Plain-text document sources:
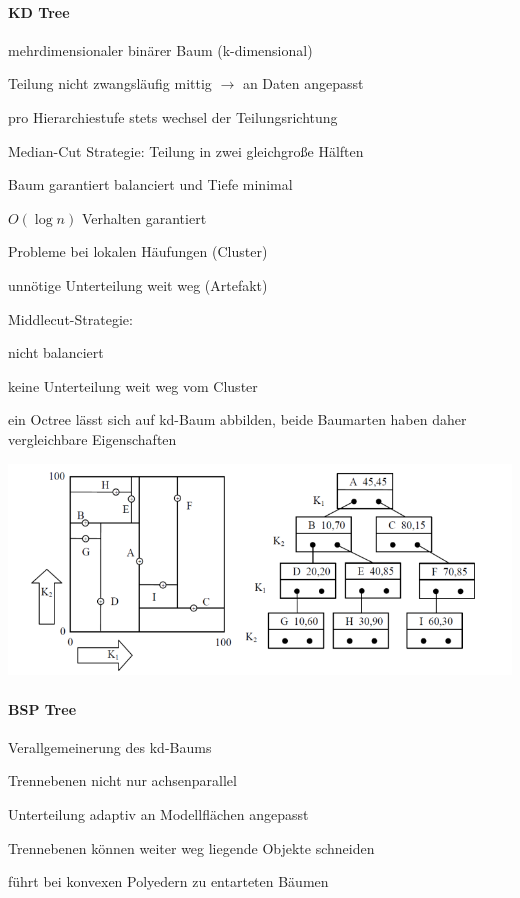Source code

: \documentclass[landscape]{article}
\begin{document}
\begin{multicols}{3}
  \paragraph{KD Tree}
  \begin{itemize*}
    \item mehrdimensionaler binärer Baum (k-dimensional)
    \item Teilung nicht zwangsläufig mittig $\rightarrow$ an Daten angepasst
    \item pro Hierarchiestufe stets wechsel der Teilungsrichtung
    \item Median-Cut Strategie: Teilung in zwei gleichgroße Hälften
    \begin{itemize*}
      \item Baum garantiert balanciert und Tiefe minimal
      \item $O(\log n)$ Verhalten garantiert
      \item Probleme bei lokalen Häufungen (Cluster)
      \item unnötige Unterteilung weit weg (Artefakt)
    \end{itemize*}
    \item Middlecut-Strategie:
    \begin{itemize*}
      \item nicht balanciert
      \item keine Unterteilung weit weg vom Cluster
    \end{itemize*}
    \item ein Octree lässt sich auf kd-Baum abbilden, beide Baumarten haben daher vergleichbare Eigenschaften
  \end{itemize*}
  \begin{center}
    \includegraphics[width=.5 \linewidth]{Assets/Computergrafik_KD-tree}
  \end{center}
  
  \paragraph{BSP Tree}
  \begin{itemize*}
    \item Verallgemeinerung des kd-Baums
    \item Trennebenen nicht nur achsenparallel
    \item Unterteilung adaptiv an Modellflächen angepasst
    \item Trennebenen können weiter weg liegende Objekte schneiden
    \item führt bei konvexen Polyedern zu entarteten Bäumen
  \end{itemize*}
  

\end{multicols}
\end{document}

--

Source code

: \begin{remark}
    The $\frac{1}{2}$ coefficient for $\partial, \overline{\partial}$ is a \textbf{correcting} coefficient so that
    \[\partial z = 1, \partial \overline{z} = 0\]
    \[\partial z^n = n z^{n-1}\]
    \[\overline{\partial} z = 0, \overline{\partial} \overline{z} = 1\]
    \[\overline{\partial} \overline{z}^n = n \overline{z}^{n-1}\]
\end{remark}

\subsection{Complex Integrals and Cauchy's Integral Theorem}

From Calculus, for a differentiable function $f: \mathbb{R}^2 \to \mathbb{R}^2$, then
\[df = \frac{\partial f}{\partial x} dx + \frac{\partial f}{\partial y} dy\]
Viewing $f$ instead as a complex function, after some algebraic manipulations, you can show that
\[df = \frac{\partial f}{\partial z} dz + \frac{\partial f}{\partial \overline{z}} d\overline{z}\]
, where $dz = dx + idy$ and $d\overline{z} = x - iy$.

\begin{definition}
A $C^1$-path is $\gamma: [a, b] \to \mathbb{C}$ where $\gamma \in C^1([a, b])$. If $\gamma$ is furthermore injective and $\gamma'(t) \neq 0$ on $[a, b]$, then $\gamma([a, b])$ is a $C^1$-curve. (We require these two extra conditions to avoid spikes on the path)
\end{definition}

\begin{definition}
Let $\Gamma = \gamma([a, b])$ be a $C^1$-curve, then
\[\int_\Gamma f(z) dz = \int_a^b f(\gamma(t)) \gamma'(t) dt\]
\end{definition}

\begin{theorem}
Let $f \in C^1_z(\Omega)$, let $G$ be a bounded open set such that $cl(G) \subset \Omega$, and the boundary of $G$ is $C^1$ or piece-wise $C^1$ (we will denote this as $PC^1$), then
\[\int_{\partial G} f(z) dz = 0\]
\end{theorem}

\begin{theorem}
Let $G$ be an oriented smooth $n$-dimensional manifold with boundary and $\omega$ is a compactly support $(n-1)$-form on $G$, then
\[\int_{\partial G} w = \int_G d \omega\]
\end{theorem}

TASK DETAILS:
Please find, in the entries above, every line where "angepasst" occurs, and copy it.

TASK SOLUTION:
    \item Teilung nicht zwangsläufig mittig $\rightarrow$ an Daten angepasst
    \item Unterteilung adaptiv an Modellflächen angepasst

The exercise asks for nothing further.